In other words, civic tech's road to the present is littered with the carcasses of projects inspired by the idea that people are dying to positively engage in politics, if only they had the right tools.
But, Mahan and Windon point out, a lot has changed over that short history. "More than anything, the Internet has changed," Mahan said. Social networks have "gotten incumbency," said Windon, meaning that Facebook, Instagram, Pinterest, and others have become part of the fabric of our everyday lives. But, too, the technological infrastructure that's needed to support the sort of flexible, scalable online experience they're imaging is a rather new invention. Add in the fact that, in large part thanks to Facebook, the American public has grown to accept the idea that our online identities should mirror our offline ones.
"It's just a totally different place than it was six years ago," Mahan said of the online world.
Brigade has hired political staff experienced in the ways of Washington, including former Washington-based Facebook staffers Andrew Noyes and Adam Conner. And it has tapped some big-name Silicon Valley technologists. Famed engineer David Henke, who runs all of LinkedIn's IT systems, has joined the board, and as CTO (and fellow co-founder) they have brought on John Thrall, who was responsible for Yahoo's mobile experience. The ambition is to do both the politics and the technology really well. Said Windon, "It's the best of both worlds."

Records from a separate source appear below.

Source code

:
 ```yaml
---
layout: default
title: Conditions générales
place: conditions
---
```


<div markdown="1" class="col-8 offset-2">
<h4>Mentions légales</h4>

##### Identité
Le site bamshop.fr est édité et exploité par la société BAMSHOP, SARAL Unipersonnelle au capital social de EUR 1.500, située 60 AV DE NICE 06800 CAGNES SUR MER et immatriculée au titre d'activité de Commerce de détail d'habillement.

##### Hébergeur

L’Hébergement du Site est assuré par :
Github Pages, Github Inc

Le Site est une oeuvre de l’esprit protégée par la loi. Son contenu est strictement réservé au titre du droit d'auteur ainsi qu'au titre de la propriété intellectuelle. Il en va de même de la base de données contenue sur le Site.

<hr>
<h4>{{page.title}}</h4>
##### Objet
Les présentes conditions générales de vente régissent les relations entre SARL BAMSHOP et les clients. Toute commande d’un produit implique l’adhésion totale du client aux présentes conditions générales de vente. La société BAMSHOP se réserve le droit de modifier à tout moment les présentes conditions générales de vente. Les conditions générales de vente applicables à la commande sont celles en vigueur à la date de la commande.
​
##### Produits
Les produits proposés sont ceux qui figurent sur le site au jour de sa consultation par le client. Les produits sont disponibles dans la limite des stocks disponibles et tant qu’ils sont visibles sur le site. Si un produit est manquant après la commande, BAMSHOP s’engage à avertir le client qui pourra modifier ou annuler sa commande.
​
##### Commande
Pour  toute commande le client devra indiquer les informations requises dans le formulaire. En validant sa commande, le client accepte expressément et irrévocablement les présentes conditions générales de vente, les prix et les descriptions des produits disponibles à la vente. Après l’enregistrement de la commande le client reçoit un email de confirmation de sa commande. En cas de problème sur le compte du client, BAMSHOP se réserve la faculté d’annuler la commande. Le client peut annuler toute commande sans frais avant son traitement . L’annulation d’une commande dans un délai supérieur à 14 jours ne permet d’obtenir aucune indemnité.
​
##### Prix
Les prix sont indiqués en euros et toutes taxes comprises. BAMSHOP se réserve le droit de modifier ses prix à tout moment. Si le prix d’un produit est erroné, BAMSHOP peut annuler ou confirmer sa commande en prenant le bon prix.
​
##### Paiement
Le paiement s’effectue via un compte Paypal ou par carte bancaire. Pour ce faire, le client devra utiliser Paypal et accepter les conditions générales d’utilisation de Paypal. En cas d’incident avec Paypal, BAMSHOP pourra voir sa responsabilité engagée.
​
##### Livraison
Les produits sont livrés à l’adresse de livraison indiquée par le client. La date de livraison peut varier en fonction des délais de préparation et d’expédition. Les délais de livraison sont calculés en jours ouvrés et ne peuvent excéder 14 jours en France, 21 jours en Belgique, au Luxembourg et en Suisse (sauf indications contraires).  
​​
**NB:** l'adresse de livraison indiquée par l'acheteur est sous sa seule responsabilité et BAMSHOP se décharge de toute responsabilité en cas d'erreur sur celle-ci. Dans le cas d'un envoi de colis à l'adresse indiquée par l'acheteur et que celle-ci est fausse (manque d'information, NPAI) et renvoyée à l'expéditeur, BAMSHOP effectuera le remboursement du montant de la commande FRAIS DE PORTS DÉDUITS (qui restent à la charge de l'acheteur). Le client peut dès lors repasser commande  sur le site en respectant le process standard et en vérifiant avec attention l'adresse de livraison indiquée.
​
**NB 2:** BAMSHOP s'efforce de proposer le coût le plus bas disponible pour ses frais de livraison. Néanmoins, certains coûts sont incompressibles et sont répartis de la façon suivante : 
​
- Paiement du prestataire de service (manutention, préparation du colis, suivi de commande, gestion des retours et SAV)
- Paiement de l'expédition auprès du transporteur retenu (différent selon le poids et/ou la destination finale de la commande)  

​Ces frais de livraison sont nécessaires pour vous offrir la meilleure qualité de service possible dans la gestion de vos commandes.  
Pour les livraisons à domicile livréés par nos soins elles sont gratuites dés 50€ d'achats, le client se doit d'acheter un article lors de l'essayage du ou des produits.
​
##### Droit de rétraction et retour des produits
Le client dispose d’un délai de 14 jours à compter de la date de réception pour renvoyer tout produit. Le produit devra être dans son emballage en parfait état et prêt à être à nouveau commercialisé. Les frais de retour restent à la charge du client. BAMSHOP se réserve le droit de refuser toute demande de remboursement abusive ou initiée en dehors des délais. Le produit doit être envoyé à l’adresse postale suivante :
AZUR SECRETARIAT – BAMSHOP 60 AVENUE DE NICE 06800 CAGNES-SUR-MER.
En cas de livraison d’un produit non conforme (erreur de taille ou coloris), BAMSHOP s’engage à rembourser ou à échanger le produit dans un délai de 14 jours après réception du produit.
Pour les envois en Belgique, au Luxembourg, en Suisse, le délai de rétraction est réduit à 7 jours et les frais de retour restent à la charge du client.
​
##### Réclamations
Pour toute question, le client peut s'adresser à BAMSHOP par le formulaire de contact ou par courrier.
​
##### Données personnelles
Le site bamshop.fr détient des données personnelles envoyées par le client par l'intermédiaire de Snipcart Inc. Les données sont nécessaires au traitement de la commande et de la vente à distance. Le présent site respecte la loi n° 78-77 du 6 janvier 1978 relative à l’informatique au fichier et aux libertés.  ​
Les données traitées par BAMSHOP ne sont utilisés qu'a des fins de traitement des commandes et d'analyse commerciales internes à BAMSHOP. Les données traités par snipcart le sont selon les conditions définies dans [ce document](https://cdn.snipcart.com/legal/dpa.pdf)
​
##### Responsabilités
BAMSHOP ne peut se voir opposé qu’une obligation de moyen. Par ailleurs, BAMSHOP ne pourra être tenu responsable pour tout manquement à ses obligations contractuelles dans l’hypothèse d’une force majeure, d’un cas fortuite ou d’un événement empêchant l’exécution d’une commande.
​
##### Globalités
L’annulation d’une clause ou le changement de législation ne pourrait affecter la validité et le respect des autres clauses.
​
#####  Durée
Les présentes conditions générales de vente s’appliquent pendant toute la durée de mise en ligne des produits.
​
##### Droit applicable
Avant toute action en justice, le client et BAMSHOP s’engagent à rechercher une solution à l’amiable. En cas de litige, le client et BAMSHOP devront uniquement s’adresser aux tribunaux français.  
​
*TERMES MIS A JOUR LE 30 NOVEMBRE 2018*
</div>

Whether Brigade succeeds, Mahan said, will be "binary." Either it reaches a critical mass of, say, tens of millions of users, and can thus make money, through such means as advertising and access to "tools." Or it doesn't and it fails. They've got to start somewhere, the two said.
But the rest us will have to wait a bit longer to see Brigade in action: The team said that they're hoping to have a beta version of the site live in January.